The Crippled God - Steven Erikson - The Spoiler Thread

The really pointed attack on America was the bit where all the Chained God worshippers/slaves were obsessed with oil.

Toll the Hounds, I think? I tried to skip those parts.

As I posted in the book thread, it is clear to me that Erickson had no idea how to stitch together his book. He has a peculiar talent for setting up a grand scene, or even a small scene, in a fascinating way. There were just too many pieces of the book that were wedged in with seemingly no connection to the plot. I am sure if I re-read the entire series, I would find more. I spent the last few days rethinking my way through the series and have come to the conclusion that he had planned nothing.

A fine conclusion, I think.

I really liked the “let’s get the old band together” vibe especially favorites such as Kalam, but I expect those who accepted the advice to skip Gardens of the Moon won’t like it as much.

As usual, much confusion as to what was going on(especially Heboric’s appearance), and motivations. Especially since we had been conditioned to see the Crippled God, then called the Chained God, as a bad guy and enemy of the Malazans. And didn’t Fener already die several books back?

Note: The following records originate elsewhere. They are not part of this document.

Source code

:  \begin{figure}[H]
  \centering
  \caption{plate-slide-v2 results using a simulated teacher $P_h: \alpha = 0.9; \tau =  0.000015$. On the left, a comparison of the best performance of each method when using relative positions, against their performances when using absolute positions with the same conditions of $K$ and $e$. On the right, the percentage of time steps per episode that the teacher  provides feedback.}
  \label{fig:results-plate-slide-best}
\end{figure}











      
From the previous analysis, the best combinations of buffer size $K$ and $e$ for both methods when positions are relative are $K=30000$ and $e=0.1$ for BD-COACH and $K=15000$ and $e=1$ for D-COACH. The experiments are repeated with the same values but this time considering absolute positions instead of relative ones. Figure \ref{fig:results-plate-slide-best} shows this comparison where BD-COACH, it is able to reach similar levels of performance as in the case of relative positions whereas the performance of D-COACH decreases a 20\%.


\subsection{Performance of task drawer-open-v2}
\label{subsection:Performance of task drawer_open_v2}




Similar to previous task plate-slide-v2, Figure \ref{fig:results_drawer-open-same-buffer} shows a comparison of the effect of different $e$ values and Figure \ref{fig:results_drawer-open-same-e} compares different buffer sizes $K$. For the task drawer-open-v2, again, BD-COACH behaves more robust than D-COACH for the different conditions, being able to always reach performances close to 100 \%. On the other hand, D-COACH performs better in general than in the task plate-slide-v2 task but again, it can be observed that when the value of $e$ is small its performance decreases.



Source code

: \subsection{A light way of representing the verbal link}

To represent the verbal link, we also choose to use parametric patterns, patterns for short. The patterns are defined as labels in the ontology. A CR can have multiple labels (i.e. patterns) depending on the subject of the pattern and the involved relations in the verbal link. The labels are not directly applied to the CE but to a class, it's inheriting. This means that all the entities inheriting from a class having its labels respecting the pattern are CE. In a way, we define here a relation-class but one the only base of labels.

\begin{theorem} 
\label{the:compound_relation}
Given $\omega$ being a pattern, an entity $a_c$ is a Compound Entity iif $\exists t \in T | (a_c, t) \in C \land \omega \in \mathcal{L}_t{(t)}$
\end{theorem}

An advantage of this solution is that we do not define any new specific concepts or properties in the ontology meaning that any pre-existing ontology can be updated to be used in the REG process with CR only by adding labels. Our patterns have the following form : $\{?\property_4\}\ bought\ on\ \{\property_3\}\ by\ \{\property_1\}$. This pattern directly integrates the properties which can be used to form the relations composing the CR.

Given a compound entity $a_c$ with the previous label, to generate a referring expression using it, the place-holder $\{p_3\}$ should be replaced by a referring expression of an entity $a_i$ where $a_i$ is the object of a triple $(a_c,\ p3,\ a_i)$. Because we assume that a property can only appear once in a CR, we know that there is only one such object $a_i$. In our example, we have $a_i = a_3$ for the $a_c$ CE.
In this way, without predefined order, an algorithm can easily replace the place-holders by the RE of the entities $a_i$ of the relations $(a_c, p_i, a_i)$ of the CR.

We still don’t know who the Hell Ruthan Gudd really was, I was wrongly guessing K’rul.

My only disappointment was not having Karsa and Icarium playing bigger roles,as well as the deaths of characters I was fond of…

Guess next is the new Esslemont.

I had always assumed that Grub was the mentioned Coltaine reincarnation but it has not really come to pass.

And Sinn is Drew Barrymore in Firestarter.

Nah, the Coltaine reincarnation is a different character who already featured as a tactical genius of a young boy amongst the Wickans in Return of the Crimson Guard.

Fener was pulled from ‘God Land’ down to ‘Mortal Land’ by Heboric way back in Deadhouse Gates, however he wasn’t killed. In Erikson’s mythos gods are vulnerable to mortals only when they manifest themselves in the mortal world, the rest of the time they are super safe. I think this is why you get a lot of gods being sort of scared of or indifferent towards their own worshippers as any time they manifest their power they make themselves vulnerable. Only the badass gods are prepared to take the risks and tangle with the mortals.

So, Fener got stuck down in mortal land and being the big old coward that he is he went into hiding in the Errant’s abandoned sunken temple in Lether. Which was probably a good move as the moment he came out of hiding (summoned by the truly epic war going on) he was chopped to death through the sheer epic force of Karsa’s will. Witness.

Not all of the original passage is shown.